Uno degli uomini copertina dello scoppiettante inizio di stagione dell’Inter è Hakan Calhanoglu. Da quando Inzaghi lo ha reinventato regista, il turco è diventato perno inamovibile della mediana nerazzurra. Centrocampista tuttofare, infallibile dal dischetto, Calhanoglu conta già 6 gol in questo primo scorcio di campionato, di cui l’ultimo ha spalancato la strada verso la vittoria contro il Napoli. Il rendimento del giocatore ex Milan non è passato inosservato all’estero, dove non mancano le lusinghe per il turco, soprattutto dalla Premier League. Infatti, secondo quanto riferisce l’edizione odierna di Tuttosport, due big del massimo campionato inglese sarebbero pronte a farsi avanti in estate per Calhanoglu. Trattasi nel dettaglio di Chelsea e Liverpool.

La posizione dell‘Inter è però piuttosto netta: Calhanoglu non si tocca, a meno di offerte da capogiro.

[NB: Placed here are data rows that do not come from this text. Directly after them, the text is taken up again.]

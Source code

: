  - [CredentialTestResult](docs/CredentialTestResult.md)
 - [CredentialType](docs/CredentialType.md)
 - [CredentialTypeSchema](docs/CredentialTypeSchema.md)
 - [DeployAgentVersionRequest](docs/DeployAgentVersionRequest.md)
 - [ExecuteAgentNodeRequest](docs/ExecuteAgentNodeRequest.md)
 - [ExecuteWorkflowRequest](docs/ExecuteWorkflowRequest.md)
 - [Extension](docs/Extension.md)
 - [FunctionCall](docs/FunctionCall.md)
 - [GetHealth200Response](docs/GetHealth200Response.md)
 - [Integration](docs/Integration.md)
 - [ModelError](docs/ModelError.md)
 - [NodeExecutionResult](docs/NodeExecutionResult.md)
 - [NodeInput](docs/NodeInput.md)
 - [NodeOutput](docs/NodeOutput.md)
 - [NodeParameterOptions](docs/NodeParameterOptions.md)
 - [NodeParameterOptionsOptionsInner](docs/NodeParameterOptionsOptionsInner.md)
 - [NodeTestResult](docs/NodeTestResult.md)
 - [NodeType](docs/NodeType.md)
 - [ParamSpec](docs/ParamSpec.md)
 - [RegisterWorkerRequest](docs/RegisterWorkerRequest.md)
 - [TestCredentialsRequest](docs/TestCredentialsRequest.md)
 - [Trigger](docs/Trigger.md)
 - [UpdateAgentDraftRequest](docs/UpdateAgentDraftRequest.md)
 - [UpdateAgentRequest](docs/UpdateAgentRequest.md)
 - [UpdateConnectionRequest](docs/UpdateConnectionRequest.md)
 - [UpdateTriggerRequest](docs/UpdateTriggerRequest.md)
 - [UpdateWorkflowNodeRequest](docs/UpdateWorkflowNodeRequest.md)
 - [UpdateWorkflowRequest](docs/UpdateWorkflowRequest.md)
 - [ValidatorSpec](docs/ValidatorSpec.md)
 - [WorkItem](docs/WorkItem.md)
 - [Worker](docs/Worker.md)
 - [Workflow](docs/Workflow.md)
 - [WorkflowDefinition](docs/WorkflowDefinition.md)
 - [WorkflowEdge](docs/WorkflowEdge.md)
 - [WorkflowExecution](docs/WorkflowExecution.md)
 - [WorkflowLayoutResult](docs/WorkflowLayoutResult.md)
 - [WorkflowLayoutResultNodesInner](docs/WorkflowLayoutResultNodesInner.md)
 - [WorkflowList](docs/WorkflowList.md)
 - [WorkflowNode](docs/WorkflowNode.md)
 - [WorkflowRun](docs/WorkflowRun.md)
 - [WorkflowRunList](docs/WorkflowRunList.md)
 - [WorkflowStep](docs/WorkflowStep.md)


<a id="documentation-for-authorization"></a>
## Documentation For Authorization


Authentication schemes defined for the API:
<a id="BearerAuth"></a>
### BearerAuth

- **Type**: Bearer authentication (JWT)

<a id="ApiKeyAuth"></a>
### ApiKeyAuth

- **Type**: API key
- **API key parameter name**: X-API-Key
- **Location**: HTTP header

I nerazzurri sono tutelati da un contratto, recentemente firmato, che lega l’ex rossonero all’Inter fino al 2027. D’altra parte, il turco si è calato alla perfezione nella realtà nerazzurra e il rapporto con compagni e allenatore è ottimo. Cambiare aria significherebbe un azzardo anche per lo stesso giocatore che dell‘Inter è ormai uno dei leader tecnici. Già la scorsa estate, gli interessamenti dall’Arabia non fecero breccia nella testa di Calhanoglu che in questo momento è pienamente focalizzato sulla conquista delle suo primo scudetto.

Le intenzioni delle parti sembrano quindi ben chiare e nonostante l’Inter, per esigenze di bilancio, possa privarsi di un big quest’estate, Calhanoglu non è affatto in discussione. Il sodalizio tra il turco e l’Inter sembra destinato ad andare avanti.